Task directions: The finished copy should match every record exactly and contain no pictures.

[Document images with source code]
■ ■ ■ ■ ■ ■ ■
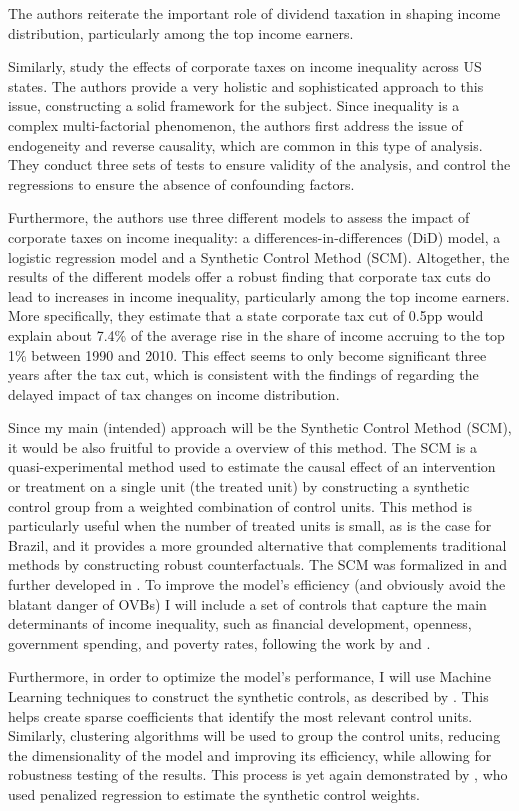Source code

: \documentclass[11pt,a4paper]{article}
\begin{document}
The authors reiterate the important role of dividend taxation in shaping income distribution, particularly among the top income earners.
\par
Similarly, \cite{nallareddy2021corporate} study the effects of corporate taxes on income inequality across US states.
The authors provide a very holistic and sophisticated approach to this issue, constructing a solid framework for the subject.
Since inequality is a complex multi-factorial phenomenon, the authors first address the issue of endogeneity and reverse causality, which are common in this type of analysis.
They conduct three sets of tests to ensure validity of the analysis, and control the regressions to ensure the absence of confounding factors.
\par
Furthermore, the authors use three different models to assess the impact of corporate taxes on income inequality: a differences-in-differences (DiD) model, a logistic regression model and a Synthetic Control Method (SCM).
Altogether, the results of the different models offer a robust finding that corporate tax cuts do lead to increases in income inequality, particularly among the top income earners.
More specifically, they estimate that a state corporate tax cut of 0.5pp would explain about 7.4\% of the average rise in the share of income accruing to the top 1\% between 1990 and 2010.
This effect seems to only become significant three years after the tax cut, which is consistent with the findings of \cite{berman2024capital} regarding the delayed impact of tax changes on income distribution.
\par    
Since my main (intended) approach will be the Synthetic Control Method (SCM), it would be also fruitful to provide a overview of this method.
The SCM is a quasi-experimental method used to estimate the causal effect of an intervention or treatment on a single unit (the treated unit) by constructing a synthetic control group from a weighted combination of control units. 
This method is particularly useful when the number of treated units is small, as is the case for Brazil, and it provides a more grounded alternative that complements traditional methods by constructing robust counterfactuals.
The SCM was formalized in \cite{abadie2003economic} and further developed in \cite{abadie2010synthetic}.
To improve the model’s efficiency (and obviously avoid the blatant danger of OVBs) I will include a set of controls that capture the main determinants of income inequality, such as financial development, openness, government spending, and poverty rates, following the work by \cite{afandi2017determinants} and \cite{roine2009long}.
\par
Furthermore, in order to optimize the model’s performance, I will use Machine Learning techniques to construct the synthetic controls, as described by \cite{araujo2023synthetic}.
This helps create sparse coefficients that identify the most relevant control units.
Similarly, clustering algorithms will be used to group the control units, reducing the dimensionality of the model and improving its efficiency, while allowing for robustness testing of the results.
This process is yet again demonstrated by \cite{abadie2023penalized}, who used penalized regression to estimate the synthetic control weights.
\end{document}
■ ■ ■ ■ ■ ■ ■
Answer to the exercise:
Source code

: \documentclass[11pt,a4paper]{article}
\begin{document}
The authors reiterate the important role of dividend taxation in shaping income distribution, particularly among the top income earners.
\par
Similarly, \cite{nallareddy2021corporate} study the effects of corporate taxes on income inequality across US states.
The authors provide a very holistic and sophisticated approach to this issue, constructing a solid framework for the subject.
Since inequality is a complex multi-factorial phenomenon, the authors first address the issue of endogeneity and reverse causality, which are common in this type of analysis.
They conduct three sets of tests to ensure validity of the analysis, and control the regressions to ensure the absence of confounding factors.
\par
Furthermore, the authors use three different models to assess the impact of corporate taxes on income inequality: a differences-in-differences (DiD) model, a logistic regression model and a Synthetic Control Method (SCM).
Altogether, the results of the different models offer a robust finding that corporate tax cuts do lead to increases in income inequality, particularly among the top income earners.
More specifically, they estimate that a state corporate tax cut of 0.5pp would explain about 7.4\% of the average rise in the share of income accruing to the top 1\% between 1990 and 2010.
This effect seems to only become significant three years after the tax cut, which is consistent with the findings of \cite{berman2024capital} regarding the delayed impact of tax changes on income distribution.
\par    
Since my main (intended) approach will be the Synthetic Control Method (SCM), it would be also fruitful to provide a overview of this method.
The SCM is a quasi-experimental method used to estimate the causal effect of an intervention or treatment on a single unit (the treated unit) by constructing a synthetic control group from a weighted combination of control units. 
This method is particularly useful when the number of treated units is small, as is the case for Brazil, and it provides a more grounded alternative that complements traditional methods by constructing robust counterfactuals.
The SCM was formalized in \cite{abadie2003economic} and further developed in \cite{abadie2010synthetic}.
To improve the model’s efficiency (and obviously avoid the blatant danger of OVBs) I will include a set of controls that capture the main determinants of income inequality, such as financial development, openness, government spending, and poverty rates, following the work by \cite{afandi2017determinants} and \cite{roine2009long}.
\par
Furthermore, in order to optimize the model’s performance, I will use Machine Learning techniques to construct the synthetic controls, as described by \cite{araujo2023synthetic}.
This helps create sparse coefficients that identify the most relevant control units.
Similarly, clustering algorithms will be used to group the control units, reducing the dimensionality of the model and improving its efficiency, while allowing for robustness testing of the results.
This process is yet again demonstrated by \cite{abadie2023penalized}, who used penalized regression to estimate the synthetic control weights.
\end{document}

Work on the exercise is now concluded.